• Prompt: Below are records; report the number of lines in them that include the word "value", with no other text.

• Dataset records:

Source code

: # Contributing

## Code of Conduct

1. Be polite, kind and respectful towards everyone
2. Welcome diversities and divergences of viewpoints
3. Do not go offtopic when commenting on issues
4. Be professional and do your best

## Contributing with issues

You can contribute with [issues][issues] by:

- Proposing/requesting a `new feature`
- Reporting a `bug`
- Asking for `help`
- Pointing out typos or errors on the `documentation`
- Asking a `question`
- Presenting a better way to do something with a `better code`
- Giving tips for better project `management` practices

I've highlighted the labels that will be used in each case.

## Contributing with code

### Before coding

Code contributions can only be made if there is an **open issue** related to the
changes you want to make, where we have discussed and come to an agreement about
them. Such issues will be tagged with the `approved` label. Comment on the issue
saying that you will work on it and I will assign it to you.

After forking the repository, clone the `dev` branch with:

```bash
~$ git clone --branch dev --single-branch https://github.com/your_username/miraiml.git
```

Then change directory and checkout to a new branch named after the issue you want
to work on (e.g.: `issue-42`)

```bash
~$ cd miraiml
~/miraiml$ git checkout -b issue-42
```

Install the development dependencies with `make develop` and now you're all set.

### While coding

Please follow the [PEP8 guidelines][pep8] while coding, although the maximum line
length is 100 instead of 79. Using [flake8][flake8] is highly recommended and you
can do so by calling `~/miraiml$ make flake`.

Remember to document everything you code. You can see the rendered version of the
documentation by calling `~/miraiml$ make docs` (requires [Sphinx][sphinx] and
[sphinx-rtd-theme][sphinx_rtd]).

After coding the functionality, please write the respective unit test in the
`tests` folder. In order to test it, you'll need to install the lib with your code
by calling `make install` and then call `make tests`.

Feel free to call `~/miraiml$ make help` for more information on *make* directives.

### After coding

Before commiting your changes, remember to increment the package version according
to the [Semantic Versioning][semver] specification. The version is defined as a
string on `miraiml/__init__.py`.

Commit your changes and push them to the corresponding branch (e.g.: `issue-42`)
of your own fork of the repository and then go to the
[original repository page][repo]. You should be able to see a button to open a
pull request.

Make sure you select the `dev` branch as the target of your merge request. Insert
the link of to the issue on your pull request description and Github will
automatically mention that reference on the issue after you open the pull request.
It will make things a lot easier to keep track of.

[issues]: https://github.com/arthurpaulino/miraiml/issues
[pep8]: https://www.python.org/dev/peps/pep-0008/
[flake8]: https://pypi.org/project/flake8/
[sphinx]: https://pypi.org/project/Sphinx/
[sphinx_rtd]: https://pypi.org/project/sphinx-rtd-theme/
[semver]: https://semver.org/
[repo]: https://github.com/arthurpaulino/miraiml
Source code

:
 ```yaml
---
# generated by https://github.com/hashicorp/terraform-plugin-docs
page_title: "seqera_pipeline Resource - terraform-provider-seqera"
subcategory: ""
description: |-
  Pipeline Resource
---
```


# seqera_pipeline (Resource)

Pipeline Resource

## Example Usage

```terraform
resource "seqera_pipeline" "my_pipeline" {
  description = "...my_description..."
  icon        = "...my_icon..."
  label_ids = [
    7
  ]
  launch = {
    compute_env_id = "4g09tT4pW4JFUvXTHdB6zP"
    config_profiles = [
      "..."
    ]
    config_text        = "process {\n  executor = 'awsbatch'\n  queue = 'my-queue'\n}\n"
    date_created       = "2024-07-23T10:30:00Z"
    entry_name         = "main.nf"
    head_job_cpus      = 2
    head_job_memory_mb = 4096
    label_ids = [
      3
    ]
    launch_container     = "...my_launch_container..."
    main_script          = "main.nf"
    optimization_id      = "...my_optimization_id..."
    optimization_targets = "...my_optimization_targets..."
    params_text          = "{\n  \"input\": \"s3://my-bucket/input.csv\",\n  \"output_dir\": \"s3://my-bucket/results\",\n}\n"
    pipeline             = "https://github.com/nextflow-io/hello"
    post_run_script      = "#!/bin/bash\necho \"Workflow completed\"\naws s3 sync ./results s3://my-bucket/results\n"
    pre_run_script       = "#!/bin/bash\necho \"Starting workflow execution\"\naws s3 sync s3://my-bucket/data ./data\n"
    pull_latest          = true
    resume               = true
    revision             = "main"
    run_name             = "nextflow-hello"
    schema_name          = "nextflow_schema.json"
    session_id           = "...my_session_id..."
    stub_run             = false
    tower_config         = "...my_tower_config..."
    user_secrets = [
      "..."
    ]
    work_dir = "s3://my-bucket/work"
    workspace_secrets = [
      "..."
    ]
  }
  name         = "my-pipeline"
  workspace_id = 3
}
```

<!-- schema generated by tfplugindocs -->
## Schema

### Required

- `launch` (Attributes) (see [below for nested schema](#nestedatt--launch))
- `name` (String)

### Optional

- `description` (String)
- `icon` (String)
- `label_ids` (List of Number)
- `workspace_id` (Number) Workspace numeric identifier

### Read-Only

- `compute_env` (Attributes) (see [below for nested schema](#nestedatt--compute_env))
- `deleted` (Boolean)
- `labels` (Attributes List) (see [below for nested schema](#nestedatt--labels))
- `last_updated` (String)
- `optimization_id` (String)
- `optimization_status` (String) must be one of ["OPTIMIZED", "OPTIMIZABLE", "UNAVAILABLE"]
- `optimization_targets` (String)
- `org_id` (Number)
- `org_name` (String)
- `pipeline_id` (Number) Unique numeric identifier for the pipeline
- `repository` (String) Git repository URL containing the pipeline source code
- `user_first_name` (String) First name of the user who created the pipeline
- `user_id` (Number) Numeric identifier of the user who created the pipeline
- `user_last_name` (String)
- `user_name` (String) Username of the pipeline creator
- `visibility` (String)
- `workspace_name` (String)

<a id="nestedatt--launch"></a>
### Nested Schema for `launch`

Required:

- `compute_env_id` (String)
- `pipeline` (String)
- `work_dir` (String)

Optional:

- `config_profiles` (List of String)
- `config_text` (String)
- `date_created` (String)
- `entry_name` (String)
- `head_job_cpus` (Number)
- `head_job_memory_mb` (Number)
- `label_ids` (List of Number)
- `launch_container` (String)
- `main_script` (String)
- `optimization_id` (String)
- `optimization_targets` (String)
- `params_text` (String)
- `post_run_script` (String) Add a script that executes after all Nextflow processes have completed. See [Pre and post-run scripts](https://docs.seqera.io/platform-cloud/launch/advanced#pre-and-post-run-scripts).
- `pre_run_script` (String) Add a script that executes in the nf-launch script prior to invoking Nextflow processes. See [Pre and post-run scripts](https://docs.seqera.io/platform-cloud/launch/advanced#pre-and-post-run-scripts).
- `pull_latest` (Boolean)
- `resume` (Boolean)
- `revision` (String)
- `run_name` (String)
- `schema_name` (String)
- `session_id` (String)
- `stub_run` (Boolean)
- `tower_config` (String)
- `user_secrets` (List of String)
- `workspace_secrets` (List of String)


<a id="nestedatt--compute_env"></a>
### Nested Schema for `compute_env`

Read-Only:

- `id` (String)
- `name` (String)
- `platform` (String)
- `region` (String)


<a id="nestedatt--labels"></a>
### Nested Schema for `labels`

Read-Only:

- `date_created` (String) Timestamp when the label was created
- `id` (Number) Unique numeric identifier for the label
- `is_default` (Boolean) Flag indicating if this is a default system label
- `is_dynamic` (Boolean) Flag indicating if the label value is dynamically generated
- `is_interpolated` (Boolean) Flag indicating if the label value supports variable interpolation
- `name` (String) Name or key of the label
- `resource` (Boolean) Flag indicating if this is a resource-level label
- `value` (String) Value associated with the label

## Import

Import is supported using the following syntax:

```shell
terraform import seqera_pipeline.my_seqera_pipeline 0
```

• Reply to the task: 3